25. CZARNY KOT

4.2K 129 62
                                    

Rozdział 25

Jak to jest?

Mieszkasz z kimś od dziecka, pod jednym dachem, uważając tę osobę za cholerny wzór do naśladowania i autorytet.

Pewnego dnia, cała bańka pęka, a ty dostrzegasz u tej osoby zupełnie inną twarz.

A w głowie zaczyna roić się od wszelkiego rodzaju myśli, zadajesz sobie pytania, na które i tak nie znasz odpowiedzi.

Tak właśnie miałam ja tego wieczoru.

A kiedy usłyszałam słowa, padające z ust Olivii, nie umiałam pojąć zachowań ojca i tego, czym się kierował.

Teraz on stawał się dla mnie kolejną, jedną wielką zagadką

- Co ty mówisz, Olivia? - zamrugałam kilkukrotnie, nie dowierzając w zainstniałą sytuację.

- Był u mnie niedawno. - zaczęła, a w jej głosie wyczułam ogromne przerażenie. Jack stał tuż obok niej, muskając jej rękę. - Był bardzo nie kulturalny. Już na wstępie przywitał mnie ogromną dawką przekleństw i wyrzutami. Powiedział, cytując:

,, Odpierdol się od mojego syna. Masz tu kasę, dokładniej, dziesięć tysięcy dolarów. Weź je. Wystarczy na usunięcie tego bachora i ułożenie sobie życia, z dala od mojego syna. ''

Byłam zaszokowana, oczywiście nie przyjęłam gotówki. Powiedziałam mu, że ma sobie pójść, a ja nie usunę ciąży i nie zostawię Jack'a. Wkurzył się, tak bardzo się wkurzył. - szeptała roztrzęsiona. - Zagroził mi, że jeżeli nie chcę po dobroci, to on załatwi to inaczej.

- Że co do chuja? - odpaliłam się, będąc coraz bardziej zdezorientowana.

Co on wyrabiał?

- Elizabeth, ja nie wiem, co się dzieje z ojcem. Nie poznaję go. - odezwał się zdruzgotany szatyn. - Po obiedzie, kiedy zamknęłaś się w swoim pokoju, zebrałem się na odwagę, postanawiając jeszcze raz z nim pomówić. Tak wiesz, na spokojnie, ale z nim się nie dało. W kółko gadał tylko o tej cholernej aborcji, a innych rozwiązań, nawet nie brał pod uwagę.

- Jack, ja nie wiem, co powiedzieć.. - westchnęłam, niczego już nie rozumiejąc.

Moje życie, z każdym dniem, zaskakiwało mnie coraz bardziej. Na mojej drodze, pojawiały się sekrety, a kiedy powoli je zaczęłam odkrywać, bałam się, co skrywają kolejne.

Tak, jak w tym przypadku.

Za cholerę nie byłam w stanie pojąć zachowania mężczyzny.

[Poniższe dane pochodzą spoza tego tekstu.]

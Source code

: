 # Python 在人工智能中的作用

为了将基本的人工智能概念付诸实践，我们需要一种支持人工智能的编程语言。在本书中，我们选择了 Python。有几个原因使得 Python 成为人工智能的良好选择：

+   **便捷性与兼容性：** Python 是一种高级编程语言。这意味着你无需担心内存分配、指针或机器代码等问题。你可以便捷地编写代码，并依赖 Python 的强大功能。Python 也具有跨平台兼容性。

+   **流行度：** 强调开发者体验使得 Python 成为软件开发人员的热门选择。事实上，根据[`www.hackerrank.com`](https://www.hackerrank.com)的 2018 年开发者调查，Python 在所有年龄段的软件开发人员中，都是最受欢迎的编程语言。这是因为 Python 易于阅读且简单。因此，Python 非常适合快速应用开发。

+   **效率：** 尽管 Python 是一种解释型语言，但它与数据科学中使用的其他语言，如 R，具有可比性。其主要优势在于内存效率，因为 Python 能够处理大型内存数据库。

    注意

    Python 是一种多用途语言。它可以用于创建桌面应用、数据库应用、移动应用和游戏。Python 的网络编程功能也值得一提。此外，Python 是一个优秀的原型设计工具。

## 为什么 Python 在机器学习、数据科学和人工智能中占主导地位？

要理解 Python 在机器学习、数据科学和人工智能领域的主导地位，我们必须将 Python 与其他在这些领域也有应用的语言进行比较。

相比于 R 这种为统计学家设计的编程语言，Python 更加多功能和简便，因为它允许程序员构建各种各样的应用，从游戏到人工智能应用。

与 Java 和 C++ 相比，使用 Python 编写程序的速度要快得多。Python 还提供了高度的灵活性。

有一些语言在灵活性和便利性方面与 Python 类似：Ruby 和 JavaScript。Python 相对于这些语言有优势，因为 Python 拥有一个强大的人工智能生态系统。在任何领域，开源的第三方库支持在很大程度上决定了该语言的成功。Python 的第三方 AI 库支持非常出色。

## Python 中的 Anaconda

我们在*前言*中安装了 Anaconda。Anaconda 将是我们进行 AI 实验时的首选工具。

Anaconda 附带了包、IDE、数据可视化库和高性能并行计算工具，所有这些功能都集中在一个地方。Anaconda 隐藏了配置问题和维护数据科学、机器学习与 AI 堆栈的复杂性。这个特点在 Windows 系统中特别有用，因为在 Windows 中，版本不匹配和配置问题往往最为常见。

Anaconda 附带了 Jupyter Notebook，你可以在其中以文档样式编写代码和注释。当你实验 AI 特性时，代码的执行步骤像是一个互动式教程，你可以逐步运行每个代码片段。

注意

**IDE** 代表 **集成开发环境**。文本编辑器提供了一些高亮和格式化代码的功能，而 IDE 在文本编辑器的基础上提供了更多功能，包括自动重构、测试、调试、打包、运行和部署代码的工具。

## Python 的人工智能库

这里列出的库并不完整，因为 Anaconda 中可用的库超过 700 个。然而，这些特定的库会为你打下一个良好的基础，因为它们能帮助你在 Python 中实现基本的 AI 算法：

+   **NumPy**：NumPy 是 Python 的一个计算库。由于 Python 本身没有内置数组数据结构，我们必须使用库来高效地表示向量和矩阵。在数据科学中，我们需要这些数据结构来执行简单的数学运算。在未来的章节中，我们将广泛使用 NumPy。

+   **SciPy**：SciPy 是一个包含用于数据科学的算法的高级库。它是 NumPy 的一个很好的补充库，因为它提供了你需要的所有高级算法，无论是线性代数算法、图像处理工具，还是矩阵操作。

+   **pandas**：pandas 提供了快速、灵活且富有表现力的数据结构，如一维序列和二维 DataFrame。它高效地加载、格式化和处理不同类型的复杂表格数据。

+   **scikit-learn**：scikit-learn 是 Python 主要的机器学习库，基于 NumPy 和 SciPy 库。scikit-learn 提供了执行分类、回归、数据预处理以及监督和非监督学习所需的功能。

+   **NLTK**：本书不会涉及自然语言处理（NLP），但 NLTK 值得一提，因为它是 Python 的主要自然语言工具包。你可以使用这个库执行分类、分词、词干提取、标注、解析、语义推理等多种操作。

On taki nie był. Zawsze był dla nas wzorem do naśladowania. W moich i Jack'a oczach chodzącym ideałem i najlepszym ojcem pod słońcem.

Więc co się zmieniło?

A może.. Może tak naprawdę nie znaliśmy go wystarczająco dobrze?

- On nie odpuści. - wtrąciła Olivia. - Wydaje się być taki zawzięty. Boję się, że za wszelką cenę będzie chciał nas rozdzielić.

- Nie rozdzieli. - starał się ją uspokajać brunet. - Nie pozwolę na to. Jestem już dorosły, więc jeśli ojciec nie zmieni swojego nastawienia, ja się wyprowadzam.